Arab sector warns metal detectors at Temple Mount will 'only worsen conflict'
After a day full of violent clashes, the police believe that the opening of all the gates to the Temple Mount on Monday will lead to calm; however, senior members of the Arab public warn: 'Metal detectors will drag us to places we do not want to reach. Anyone who wants to do harm can do so outside the Old City.'
Members of the Arab public expressed outrage following the security measures erected at the entrance to the Temple Mount in the days following Friday's deadly terrorism attack at the site. "The Al-Aqsa mosque is a sacred place belonging to God," said Qalanswa Mayor Abdulbast Salameh. "You should not play around with a mosque, just as you shouldn't do so in a synagogue or a church."
The Jerusalem police will continue to operate on high alert, and despite Muslim protests are to expand the deployment of metal detector gates to all entrance to the Temple Mount.
The Jerusalem police said yesterday that the riots that took place near the entrance to the Temple Mount were initiated by Muslim activists out to cause provocations and prevent other believers from visiting the Temple Mount. After the entrance to the mountain was approved through only two gates, police believe that the opening of the compound's six additional gates on Monday will help ease frictions.
"Metal detectors are not the solution. On the contrary, they can exacerbate the conflict, increase tension and perhaps drag us to places we do not want to reach," said Salameh. "I demand that they be removed immediately and that people be allowed to pray in a normal manner," he said. "When we used to pray at the Al-Aqsa Mosque (the Muslim name for the Temple Mount—ed), we would not encounter policemen or an electronic door. Even if something extreme happens, the mosque should not become its victim."
Al-Aqsa chairperson Sheikh Farij added: "Those who were in Jerusalem today saw how difficult it is for people to enter the mosque after they have undergone a magnometer test. They could have installed the doors away from the mosque. In practice, this is a provocative act and another act of unnecessary friction." He added that "If someone intends to do harm, they can reach outside the boundaries of the Old City and to do so. We need to calm the area instead of adding more obstacles and points of friction into it.
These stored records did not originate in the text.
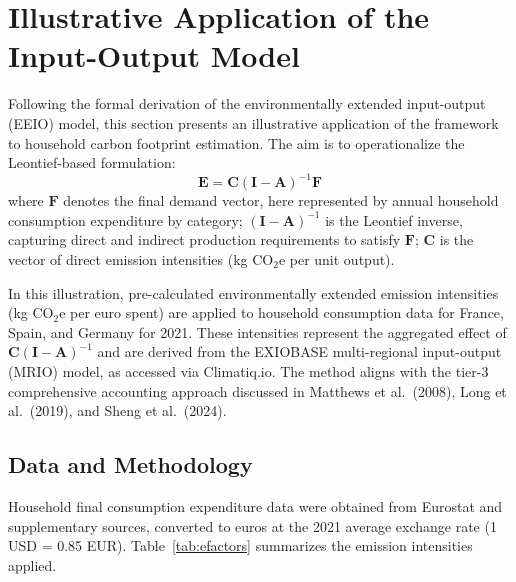 \documentclass[12pt,a4paper]{article}%
\begin{document}
\section{Illustrative Application of the Input-Output Model}

Following the formal derivation of the environmentally extended input-output (EEIO) model, this section presents an illustrative application of the framework to household carbon footprint estimation. The aim is to operationalize the Leontief-based formulation:
\[
\mathbf{E} = \mathbf{C} (\mathbf{I}-\mathbf{A})^{-1} \mathbf{F}
\]
where $\mathbf{F}$ denotes the final demand vector, here represented by annual household consumption expenditure by category; ${(\mathbf{I}-\mathbf{A})}^{-1}$ is the Leontief inverse, capturing direct and indirect production requirements to satisfy $\mathbf{F}$; $\mathbf{C}$ is the vector of direct emission intensities (kg CO$_{2}$e per unit output).

In this illustration, pre-calculated environmentally extended emission intensities (kg CO$_{2}$e per euro spent) are applied to household consumption data for France, Spain, and Germany for 2021. These intensities represent the aggregated effect of $\mathbf{C} {(\mathbf{I}-\mathbf{A})}^{-1}$ and are derived from the EXIOBASE multi-regional input-output (MRIO) model, as accessed via Climatiq.io. The method aligns with the tier-3 comprehensive accounting approach discussed in Matthews et al.~(2008), Long et al.~(2019), and Sheng et al.~(2024).

\subsection{Data and Methodology}

Household final consumption expenditure data were obtained from Eurostat and supplementary sources, converted to euros at the 2021 average exchange rate (1 USD = 0.85 EUR). Table~\ref{tab:efactors} summarizes the emission intensities applied.
\end{document}
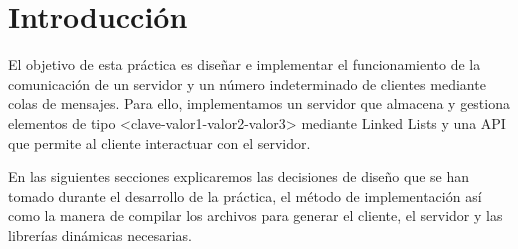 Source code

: \section{Introducción}
El objetivo de esta práctica es diseñar e implementar el funcionamiento de la comunicación de un servidor y un número indeterminado de clientes mediante colas de mensajes. 
Para ello, implementamos un servidor que almacena y gestiona elementos de tipo <clave-valor1-valor2-valor3> mediante Linked Lists y una API que permite al cliente interactuar con el servidor.

En las siguientes secciones explicaremos las decisiones de diseño que se han tomado durante el desarrollo de la práctica, el método de implementación así como la manera de compilar los archivos para generar el cliente, el servidor y las librerías dinámicas necesarias.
"We're not the only ones who have to take a hard look at what happened inside the mosque," Farij added. "The police and the forces that are there need to know what is causing harm to others." Farij explained that "Muslims coming to their own mosque isn't a provocation. Someone entering a mosque that does not belong to them is a provocation."
More and more people called on social networks for Muslim worshipers to visit the Temple Mount on Monday. "If we remain silent, we will lose it," one person wrote online, adding: "This is the time to cry out. Nobody has the right to prevent us from praying." Another woman wrote: "We shouldn't work tomorrow. What matters now is that we all be in al-Aqsa, even if they check us, in any way. We cannot give up."
MK Taleb Abu Arar (Joint List) also rejected the metal detector tests. "Netanyahu and his government were apparently waiting for such an opportunity, to carry out their plot and change the status quo. Al-Aqsa is our mosque, and so is the entire compound, which sits on 144 dunams, including the Western Wall. Netanyahu will lead the region into agitation and provocation. We don't want that, we want to feel free to enter the mosque and pray in it.
Referring to Friday's attack, Aby arrar said, "Our path is a nonviolent struggle, a legitimate struggle with the legal means available to us, but certainly not the use of weapons, not in the mosque, not at all."